Bu söz kalbime öyle te’sîrli oldu ve içime öyle bir dert salıp, beni öyle bir aşka düşürdü ki, ben bu aşk ile kararsız kaldım. Bundan sonra Allahü teâlâ bana lütuf ve kereminden kapılar açtı. Önceki dostlarımdan birkaçı, bir gece yoluma çıktılar. Bana her biri bir şeyler söyledi. Böylece benim kendilerine uymam için çok uğraştılar. Onlara tâbi olmak isterken, Allahü teâlânın inâyeti ile bir âyet-i kerîme de bildirildiği gibi, Allahü teâlânın açmış olduğu kapıyı kapatmaya ve kapamış olduğu kapıyı açmaya kimsenin gücü yetmez dedim. Bu söz, eski dostlarıma çok te’sîr etti. Onlar da benim bulunduğum yola girdiler. Benim bütün gayretim, Allahü teâlâdan başka herşeyi bırakıp, Allahü teâlâya (rızâsına) kavuşmaktı. Allahü teâlâya sonsuz hamdü senalar olsun ki, bana inâyet-i Rabbânî erişerek maksadıma kavuşturdu.”

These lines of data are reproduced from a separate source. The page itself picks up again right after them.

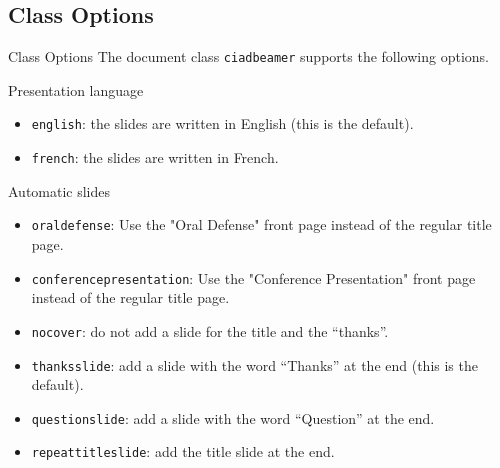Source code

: \documentclass[english,sectioncirclenumberstyle]{ciadbeamer}
\begin{document}
\subsection{Class Options}

\begin{frame}[t]{Class Options}
	The document class \texttt{ciadbeamer} supports the following options.
	\begin{block}{Presentation language}
		\begin{itemize}
		\item \texttt{english}: the slides are written in English (this is the default).
		\item \texttt{french}: the slides are written in French.
		\end{itemize}
	\end{block}
	\begin{block}{Automatic slides}
		\begin{itemize}
		\item \texttt{oraldefense}: Use the "Oral Defense" front page instead of the regular title page.
		\item \texttt{conferencepresentation}: Use the "Conference Presentation" front page instead of the regular title page.
		\item \texttt{nocover}: do not add a slide for the title and the ``thanks''.
		\item \texttt{thanksslide}: add a slide with the word ``Thanks'' at the end (this is the default). 
		\item \texttt{questionslide}: add a slide with the word ``Question'' at the end. 
		\item \texttt{repeattitleslide}: add the title slide at the end.
		\end{itemize}
	\end{block}
\end{frame}
\end{document}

Şâh-ı Nakşibend hazretleri şöyle anlatmıştır: “Talebeliğimin ilk günlerinde, büyük hocam Hâce Muhammed Bâbâ Semmâsî hazretlerinin emrettiği şeylerin hepsini yerine getirdim. Bunların fâidelerini ve te’sîrlerini kendimde gördüm. Hocam bana, Resûlullahın (s.a.v.) ve Eshâb-ı Kirâmın yolunda bulunmamı söylemişti. Ben bu vasıyyeti tuttum. Bu husûsta son derece dikkat ve gayret gösterdim. Âlimlerin meclisine devam edip, nasihatlerini dinledim. Âlimlerin eserlerini okuyup, bildirilenlere göre amel ettim. Allahü teâlânın ihsanıyla bunların fâidesini gördüm. Tasavvufda en faydalı ve maksada çabuk kavuşturan şey, Allahü teâlâya cân-ı gönülden, kendinden geçerek duâ ve niyaz etmek, yalvarmak ve Allahü teâlânın rızâsını istemek, nefsi ezmek, onu mağlup etmektir. İşte bizi bunun için bu kapıdan içeri aldılar. Her ne bulduksa, bu sebeble bulduk. Bu mekânda sarı yüz ve eski elbise ararlar. Atlas ve ipeğin pazarı buradan başka yerdedir. Bir sâlih, hakîkat yolunda kendi nefsini Fir’avn’ın nefsiyle mukayese etmeli ve kendi nefsini onun nefsinden yüzbin defa daha aşağı görmeli. Eğer böyle olmazsa, o sâlih hakîkat yolunun ehli olamaz. O yolda yokluk, nefse tezkiye kolay değildir. Fakat bu, yolda maksada ulaşmak için bir ipucudur. İşte ben de bunun için, nefsimi varlıkların her tabakasına nisbet edip, bu yolda yürüdüm. Nefsimi kâinattaki her şey ile karşılaştırdım. Hakîkatte herşeyi, her varlığı, her mahlûku daha üstün ve daha hoş gördüm. O hâle geldi ki, nefsim ile varlıklardan herhangi biri arasında kıyâs yaparak düşündüm. Kendimi aşağı ve âciz gördüm. Bu, benim içimdeki her türlü kir ve pası temizledi. Kâinatta ne varsa hepsinden fâide gördüm. Fakat nefsimden hiçbir fâide görmedim. Nefsimin önüne geçmemiş olsaydım, onu terbiye etmeseydim ve kendi isteği ile başbaşa bıraksaydım, beni bu kapıdan içeri almadıkları, bu makama koymadıkları gibi, nefsimin daha bana nice zararları olacaktı.”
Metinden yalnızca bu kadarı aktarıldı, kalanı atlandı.